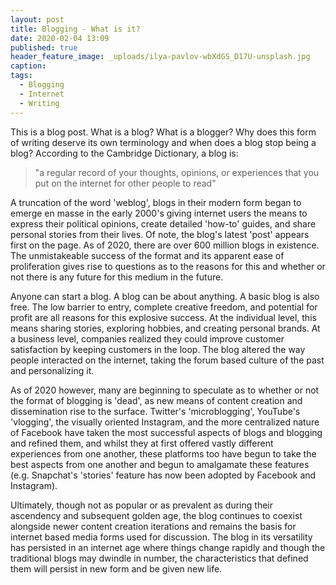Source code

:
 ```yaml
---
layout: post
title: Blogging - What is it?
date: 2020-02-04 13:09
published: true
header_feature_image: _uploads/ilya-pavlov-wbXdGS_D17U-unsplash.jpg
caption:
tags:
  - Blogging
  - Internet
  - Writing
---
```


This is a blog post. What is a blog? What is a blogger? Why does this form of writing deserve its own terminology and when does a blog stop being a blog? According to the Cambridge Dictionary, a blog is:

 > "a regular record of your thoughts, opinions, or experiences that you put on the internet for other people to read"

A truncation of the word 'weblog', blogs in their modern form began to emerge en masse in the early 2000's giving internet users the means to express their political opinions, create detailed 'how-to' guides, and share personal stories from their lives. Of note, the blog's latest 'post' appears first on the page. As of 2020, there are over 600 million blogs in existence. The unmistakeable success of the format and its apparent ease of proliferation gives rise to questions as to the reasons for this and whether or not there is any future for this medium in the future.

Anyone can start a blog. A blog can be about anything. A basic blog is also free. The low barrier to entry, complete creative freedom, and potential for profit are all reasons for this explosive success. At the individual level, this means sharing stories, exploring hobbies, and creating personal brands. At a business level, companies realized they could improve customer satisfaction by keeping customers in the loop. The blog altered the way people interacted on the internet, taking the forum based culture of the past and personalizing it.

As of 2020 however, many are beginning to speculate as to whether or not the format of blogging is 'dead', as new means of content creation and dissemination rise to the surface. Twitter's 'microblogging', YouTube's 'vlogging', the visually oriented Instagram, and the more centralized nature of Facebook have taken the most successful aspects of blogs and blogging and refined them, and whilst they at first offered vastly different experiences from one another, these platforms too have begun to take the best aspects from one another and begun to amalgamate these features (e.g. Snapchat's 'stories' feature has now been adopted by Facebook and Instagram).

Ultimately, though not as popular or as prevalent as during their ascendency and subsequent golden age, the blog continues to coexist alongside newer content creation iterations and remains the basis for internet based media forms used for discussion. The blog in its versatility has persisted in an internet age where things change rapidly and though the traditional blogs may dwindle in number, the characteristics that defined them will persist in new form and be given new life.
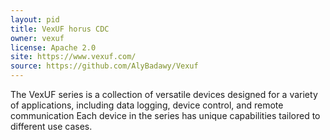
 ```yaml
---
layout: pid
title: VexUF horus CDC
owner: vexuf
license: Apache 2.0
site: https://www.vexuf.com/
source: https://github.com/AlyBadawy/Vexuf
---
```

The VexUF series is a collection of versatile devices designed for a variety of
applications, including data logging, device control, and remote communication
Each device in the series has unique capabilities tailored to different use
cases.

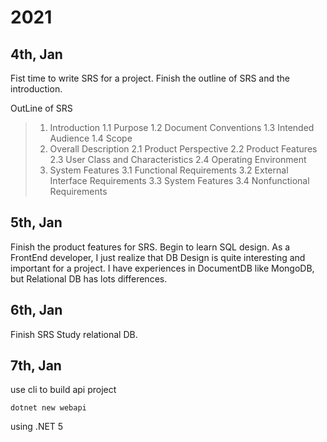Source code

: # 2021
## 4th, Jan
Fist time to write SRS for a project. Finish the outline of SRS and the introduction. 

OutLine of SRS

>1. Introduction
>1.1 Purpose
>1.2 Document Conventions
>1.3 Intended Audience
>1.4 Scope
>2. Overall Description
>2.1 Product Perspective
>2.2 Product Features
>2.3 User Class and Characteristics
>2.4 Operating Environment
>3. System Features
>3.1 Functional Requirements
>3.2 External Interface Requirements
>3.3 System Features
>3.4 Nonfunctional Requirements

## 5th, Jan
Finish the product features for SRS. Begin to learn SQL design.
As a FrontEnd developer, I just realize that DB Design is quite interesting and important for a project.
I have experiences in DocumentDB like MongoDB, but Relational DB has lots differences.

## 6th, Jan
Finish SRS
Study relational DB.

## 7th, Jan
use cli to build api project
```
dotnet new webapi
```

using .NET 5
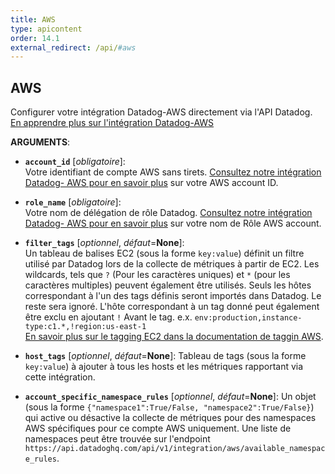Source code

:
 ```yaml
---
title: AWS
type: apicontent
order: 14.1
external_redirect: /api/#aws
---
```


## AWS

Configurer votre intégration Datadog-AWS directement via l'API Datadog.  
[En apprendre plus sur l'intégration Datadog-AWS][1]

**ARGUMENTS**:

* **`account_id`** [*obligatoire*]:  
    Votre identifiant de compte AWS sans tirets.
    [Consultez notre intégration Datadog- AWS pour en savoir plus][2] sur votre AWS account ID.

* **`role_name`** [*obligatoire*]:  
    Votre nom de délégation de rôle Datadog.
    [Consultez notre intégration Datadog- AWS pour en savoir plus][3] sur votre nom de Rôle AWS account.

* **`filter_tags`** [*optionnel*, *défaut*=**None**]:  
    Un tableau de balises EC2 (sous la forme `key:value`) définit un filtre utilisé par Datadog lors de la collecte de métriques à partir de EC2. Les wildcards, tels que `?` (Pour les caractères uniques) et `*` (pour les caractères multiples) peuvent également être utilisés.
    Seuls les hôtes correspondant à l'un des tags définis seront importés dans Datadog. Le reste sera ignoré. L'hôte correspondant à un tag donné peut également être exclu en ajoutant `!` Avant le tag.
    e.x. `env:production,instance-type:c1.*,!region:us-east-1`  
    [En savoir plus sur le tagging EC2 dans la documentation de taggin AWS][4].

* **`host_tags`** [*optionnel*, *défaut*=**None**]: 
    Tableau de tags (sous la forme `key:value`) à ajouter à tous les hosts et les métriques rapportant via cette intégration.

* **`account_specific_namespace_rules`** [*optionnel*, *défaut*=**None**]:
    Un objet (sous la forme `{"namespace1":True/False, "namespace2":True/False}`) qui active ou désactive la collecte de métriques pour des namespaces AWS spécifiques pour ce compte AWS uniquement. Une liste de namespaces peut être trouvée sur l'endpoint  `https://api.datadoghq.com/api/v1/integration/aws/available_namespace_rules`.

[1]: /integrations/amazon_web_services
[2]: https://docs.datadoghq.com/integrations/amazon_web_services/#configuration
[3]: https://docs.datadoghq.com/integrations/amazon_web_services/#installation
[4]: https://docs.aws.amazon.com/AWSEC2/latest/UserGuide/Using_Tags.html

=-=-=

Exercise details: Only lines holding the word "Consultez" belong in the answer; copy each one from the material.

Result for this task:
    [Consultez notre intégration Datadog- AWS pour en savoir plus][2] sur votre AWS account ID.
    [Consultez notre intégration Datadog- AWS pour en savoir plus][3] sur votre nom de Rôle AWS account.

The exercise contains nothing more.